**EXERCISE DIRECTIONS:** Write out the listing exactly, dropping any picture it contains.

**THE RECORDS:**
============
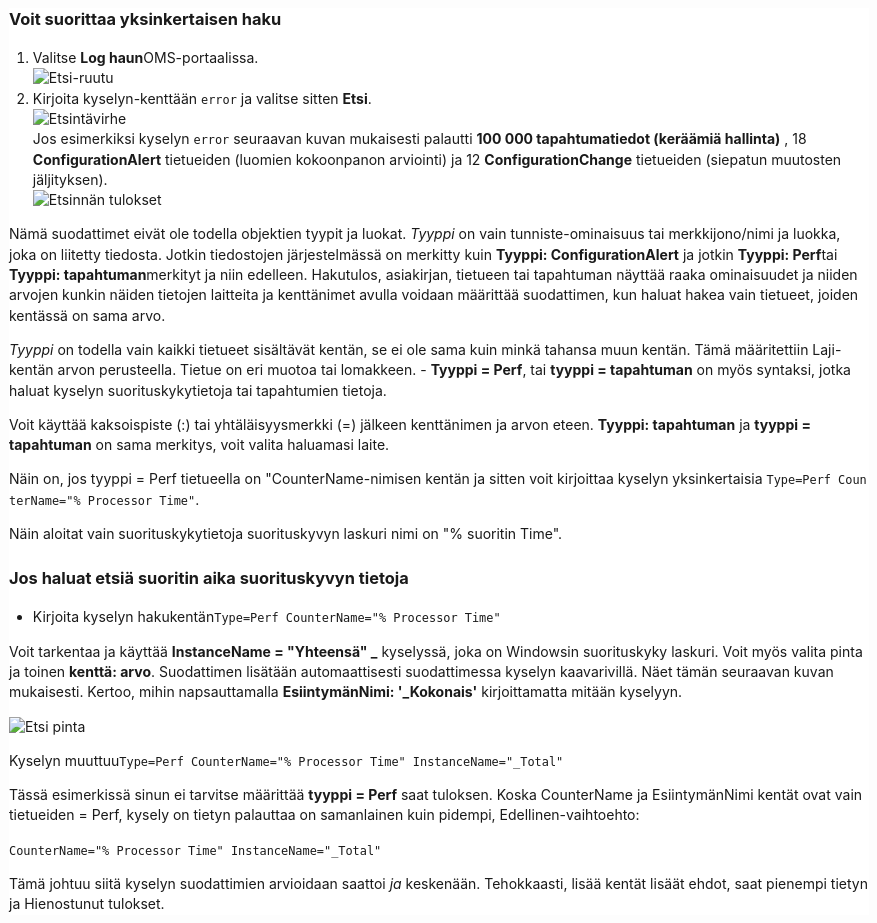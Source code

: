 ### <a name="to-conduct-a-simple-search"></a>Voit suorittaa yksinkertaisen haku
1. Valitse **Log haun**OMS-portaalissa.  
    ![Etsi-ruutu](./media/log-analytics-log-searches/oms-overview-log-search.png)
2. Kirjoita kyselyn-kenttään `error` ja valitse sitten **Etsi**.  
    ![Etsintävirhe](./media/log-analytics-log-searches/oms-search-error.png)  
    Jos esimerkiksi kyselyn `error` seuraavan kuvan mukaisesti palautti **100 000 tapahtumatiedot (keräämiä hallinta)** , 18 **ConfigurationAlert** tietueiden (luomien kokoonpanon arviointi) ja 12 **ConfigurationChange** tietueiden (siepatun muutosten jäljityksen).   
    ![Etsinnän tulokset](./media/log-analytics-log-searches/oms-search-results01.png)  

Nämä suodattimet eivät ole todella objektien tyypit ja luokat. *Tyyppi* on vain tunniste-ominaisuus tai merkkijono/nimi ja luokka, joka on liitetty tiedosta. Jotkin tiedostojen järjestelmässä on merkitty kuin **Tyyppi: ConfigurationAlert** ja jotkin **Tyyppi: Perf**tai **Tyyppi: tapahtuman**merkityt ja niin edelleen. Hakutulos, asiakirjan, tietueen tai tapahtuman näyttää raaka ominaisuudet ja niiden arvojen kunkin näiden tietojen laitteita ja kenttänimet avulla voidaan määrittää suodattimen, kun haluat hakea vain tietueet, joiden kentässä on sama arvo.

*Tyyppi* on todella vain kaikki tietueet sisältävät kentän, se ei ole sama kuin minkä tahansa muun kentän. Tämä määritettiin Laji-kentän arvon perusteella. Tietue on eri muotoa tai lomakkeen. - **Tyyppi = Perf**, tai **tyyppi = tapahtuman** on myös syntaksi, jotka haluat kyselyn suorituskykytietoja tai tapahtumien tietoja.

Voit käyttää kaksoispiste (:) tai yhtäläisyysmerkki (=) jälkeen kenttänimen ja arvon eteen. **Tyyppi: tapahtuman** ja **tyyppi = tapahtuman** on sama merkitys, voit valita haluamasi laite.

Näin on, jos tyyppi = Perf tietueella on "CounterName-nimisen kentän ja sitten voit kirjoittaa kyselyn yksinkertaisia `Type=Perf CounterName="% Processor Time"`.

Näin aloitat vain suorituskykytietoja suorituskyvyn laskuri nimi on "% suoritin Time".

### <a name="to-search-for-processor-time-performance-data"></a>Jos haluat etsiä suoritin aika suorituskyvyn tietoja
- Kirjoita kyselyn hakukentän`Type=Perf CounterName="% Processor Time"`

Voit tarkentaa ja käyttää **InstanceName = "Yhteensä" _** kyselyssä, joka on Windowsin suorituskyky laskuri. Voit myös valita pinta ja toinen **kenttä: arvo**. Suodattimen lisätään automaattisesti suodattimessa kyselyn kaavarivillä. Näet tämän seuraavan kuvan mukaisesti. Kertoo, mihin napsauttamalla **EsiintymänNimi: '_Kokonais'** kirjoittamatta mitään kyselyyn.

![Etsi pinta](./media/log-analytics-log-searches/oms-search-facet.png)

Kyselyn muuttuu`Type=Perf CounterName="% Processor Time" InstanceName="_Total"`

Tässä esimerkissä sinun ei tarvitse määrittää **tyyppi = Perf** saat tuloksen. Koska CounterName ja EsiintymänNimi kentät ovat vain tietueiden = Perf, kysely on tietyn palauttaa on samanlainen kuin pidempi, Edellinen-vaihtoehto:
```
CounterName="% Processor Time" InstanceName="_Total"
```

Tämä johtuu siitä kyselyn suodattimien arvioidaan saattoi *ja* keskenään. Tehokkaasti, lisää kentät lisäät ehdot, saat pienempi tietyn ja Hienostunut tulokset.
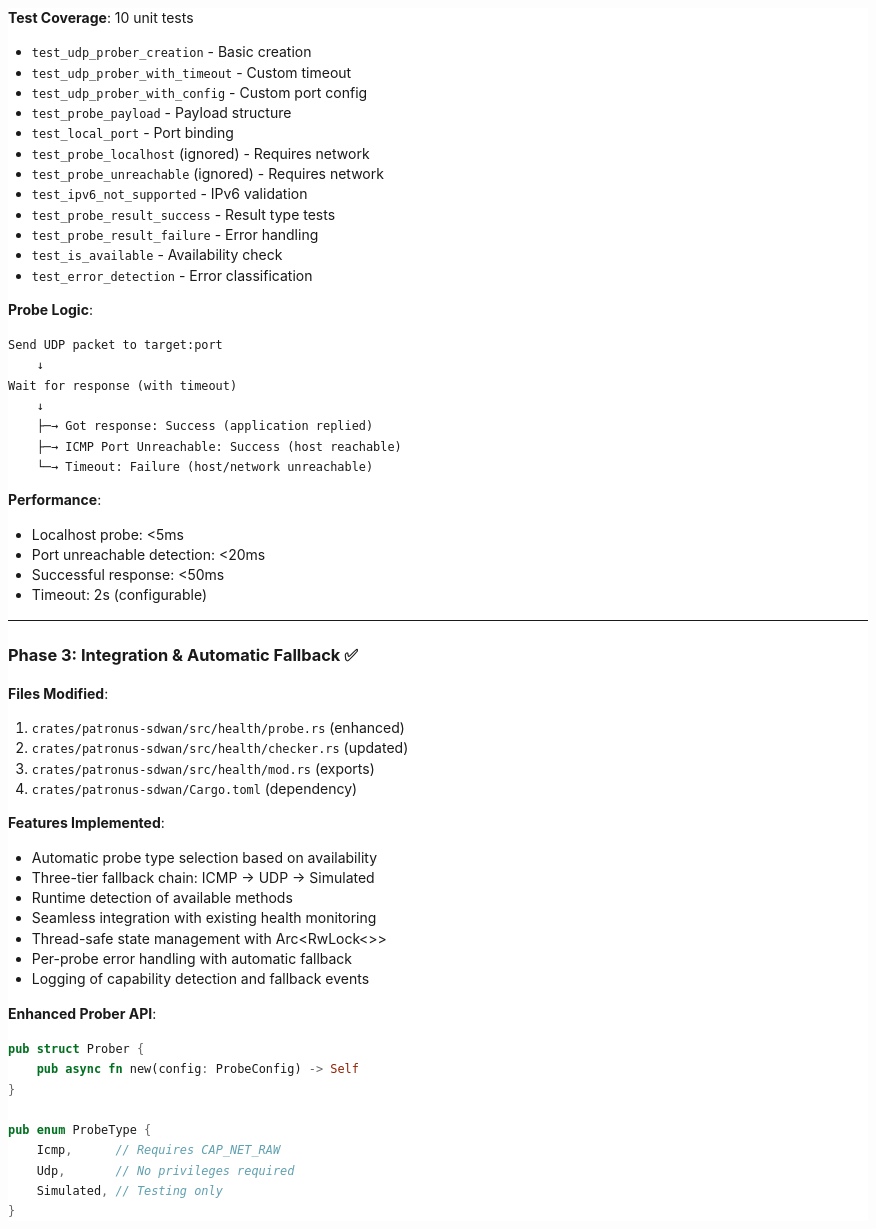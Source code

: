 **Test Coverage**: 10 unit tests
- `test_udp_prober_creation` - Basic creation
- `test_udp_prober_with_timeout` - Custom timeout
- `test_udp_prober_with_config` - Custom port config
- `test_probe_payload` - Payload structure
- `test_local_port` - Port binding
- `test_probe_localhost` (ignored) - Requires network
- `test_probe_unreachable` (ignored) - Requires network
- `test_ipv6_not_supported` - IPv6 validation
- `test_probe_result_success` - Result type tests
- `test_probe_result_failure` - Error handling
- `test_is_available` - Availability check
- `test_error_detection` - Error classification

**Probe Logic**:
```
Send UDP packet to target:port
    ↓
Wait for response (with timeout)
    ↓
    ├─→ Got response: Success (application replied)
    ├─→ ICMP Port Unreachable: Success (host reachable)
    └─→ Timeout: Failure (host/network unreachable)
```

**Performance**:
- Localhost probe: <5ms
- Port unreachable detection: <20ms
- Successful response: <50ms
- Timeout: 2s (configurable)

---

### Phase 3: Integration & Automatic Fallback ✅

**Files Modified**:
1. `crates/patronus-sdwan/src/health/probe.rs` (enhanced)
2. `crates/patronus-sdwan/src/health/checker.rs` (updated)
3. `crates/patronus-sdwan/src/health/mod.rs` (exports)
4. `crates/patronus-sdwan/Cargo.toml` (dependency)

**Features Implemented**:
- Automatic probe type selection based on availability
- Three-tier fallback chain: ICMP → UDP → Simulated
- Runtime detection of available methods
- Seamless integration with existing health monitoring
- Thread-safe state management with Arc<RwLock<>>
- Per-probe error handling with automatic fallback
- Logging of capability detection and fallback events

**Enhanced Prober API**:
```rust
pub struct Prober {
    pub async fn new(config: ProbeConfig) -> Self
}

pub enum ProbeType {
    Icmp,      // Requires CAP_NET_RAW
    Udp,       // No privileges required
    Simulated, // Testing only
}
```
============
**WRITTEN ANSWER:**
Source code

: ### <a name="to-conduct-a-simple-search"></a>Voit suorittaa yksinkertaisen haku
1. Valitse **Log haun**OMS-portaalissa.  
    ![Etsi-ruutu](./media/log-analytics-log-searches/oms-overview-log-search.png)
2. Kirjoita kyselyn-kenttään `error` ja valitse sitten **Etsi**.  
    ![Etsintävirhe](./media/log-analytics-log-searches/oms-search-error.png)  
    Jos esimerkiksi kyselyn `error` seuraavan kuvan mukaisesti palautti **100 000 tapahtumatiedot (keräämiä hallinta)** , 18 **ConfigurationAlert** tietueiden (luomien kokoonpanon arviointi) ja 12 **ConfigurationChange** tietueiden (siepatun muutosten jäljityksen).   
    ![Etsinnän tulokset](./media/log-analytics-log-searches/oms-search-results01.png)  

Nämä suodattimet eivät ole todella objektien tyypit ja luokat. *Tyyppi* on vain tunniste-ominaisuus tai merkkijono/nimi ja luokka, joka on liitetty tiedosta. Jotkin tiedostojen järjestelmässä on merkitty kuin **Tyyppi: ConfigurationAlert** ja jotkin **Tyyppi: Perf**tai **Tyyppi: tapahtuman**merkityt ja niin edelleen. Hakutulos, asiakirjan, tietueen tai tapahtuman näyttää raaka ominaisuudet ja niiden arvojen kunkin näiden tietojen laitteita ja kenttänimet avulla voidaan määrittää suodattimen, kun haluat hakea vain tietueet, joiden kentässä on sama arvo.

*Tyyppi* on todella vain kaikki tietueet sisältävät kentän, se ei ole sama kuin minkä tahansa muun kentän. Tämä määritettiin Laji-kentän arvon perusteella. Tietue on eri muotoa tai lomakkeen. - **Tyyppi = Perf**, tai **tyyppi = tapahtuman** on myös syntaksi, jotka haluat kyselyn suorituskykytietoja tai tapahtumien tietoja.

Voit käyttää kaksoispiste (:) tai yhtäläisyysmerkki (=) jälkeen kenttänimen ja arvon eteen. **Tyyppi: tapahtuman** ja **tyyppi = tapahtuman** on sama merkitys, voit valita haluamasi laite.

Näin on, jos tyyppi = Perf tietueella on "CounterName-nimisen kentän ja sitten voit kirjoittaa kyselyn yksinkertaisia `Type=Perf CounterName="% Processor Time"`.

Näin aloitat vain suorituskykytietoja suorituskyvyn laskuri nimi on "% suoritin Time".

### <a name="to-search-for-processor-time-performance-data"></a>Jos haluat etsiä suoritin aika suorituskyvyn tietoja
- Kirjoita kyselyn hakukentän`Type=Perf CounterName="% Processor Time"`

Voit tarkentaa ja käyttää **InstanceName = "Yhteensä" _** kyselyssä, joka on Windowsin suorituskyky laskuri. Voit myös valita pinta ja toinen **kenttä: arvo**. Suodattimen lisätään automaattisesti suodattimessa kyselyn kaavarivillä. Näet tämän seuraavan kuvan mukaisesti. Kertoo, mihin napsauttamalla **EsiintymänNimi: '_Kokonais'** kirjoittamatta mitään kyselyyn.

![Etsi pinta](./media/log-analytics-log-searches/oms-search-facet.png)

Kyselyn muuttuu`Type=Perf CounterName="% Processor Time" InstanceName="_Total"`

Tässä esimerkissä sinun ei tarvitse määrittää **tyyppi = Perf** saat tuloksen. Koska CounterName ja EsiintymänNimi kentät ovat vain tietueiden = Perf, kysely on tietyn palauttaa on samanlainen kuin pidempi, Edellinen-vaihtoehto:
```
CounterName="% Processor Time" InstanceName="_Total"
```

Tämä johtuu siitä kyselyn suodattimien arvioidaan saattoi *ja* keskenään. Tehokkaasti, lisää kentät lisäät ehdot, saat pienempi tietyn ja Hienostunut tulokset.
Source code

: **Test Coverage**: 10 unit tests
- `test_udp_prober_creation` - Basic creation
- `test_udp_prober_with_timeout` - Custom timeout
- `test_udp_prober_with_config` - Custom port config
- `test_probe_payload` - Payload structure
- `test_local_port` - Port binding
- `test_probe_localhost` (ignored) - Requires network
- `test_probe_unreachable` (ignored) - Requires network
- `test_ipv6_not_supported` - IPv6 validation
- `test_probe_result_success` - Result type tests
- `test_probe_result_failure` - Error handling
- `test_is_available` - Availability check
- `test_error_detection` - Error classification

**Probe Logic**:
```
Send UDP packet to target:port
    ↓
Wait for response (with timeout)
    ↓
    ├─→ Got response: Success (application replied)
    ├─→ ICMP Port Unreachable: Success (host reachable)
    └─→ Timeout: Failure (host/network unreachable)
```

**Performance**:
- Localhost probe: <5ms
- Port unreachable detection: <20ms
- Successful response: <50ms
- Timeout: 2s (configurable)

---

### Phase 3: Integration & Automatic Fallback ✅

**Files Modified**:
1. `crates/patronus-sdwan/src/health/probe.rs` (enhanced)
2. `crates/patronus-sdwan/src/health/checker.rs` (updated)
3. `crates/patronus-sdwan/src/health/mod.rs` (exports)
4. `crates/patronus-sdwan/Cargo.toml` (dependency)

**Features Implemented**:
- Automatic probe type selection based on availability
- Three-tier fallback chain: ICMP → UDP → Simulated
- Runtime detection of available methods
- Seamless integration with existing health monitoring
- Thread-safe state management with Arc<RwLock<>>
- Per-probe error handling with automatic fallback
- Logging of capability detection and fallback events

**Enhanced Prober API**:
```rust
pub struct Prober {
    pub async fn new(config: ProbeConfig) -> Self
}

pub enum ProbeType {
    Icmp,      // Requires CAP_NET_RAW
    Udp,       // No privileges required
    Simulated, // Testing only
}
```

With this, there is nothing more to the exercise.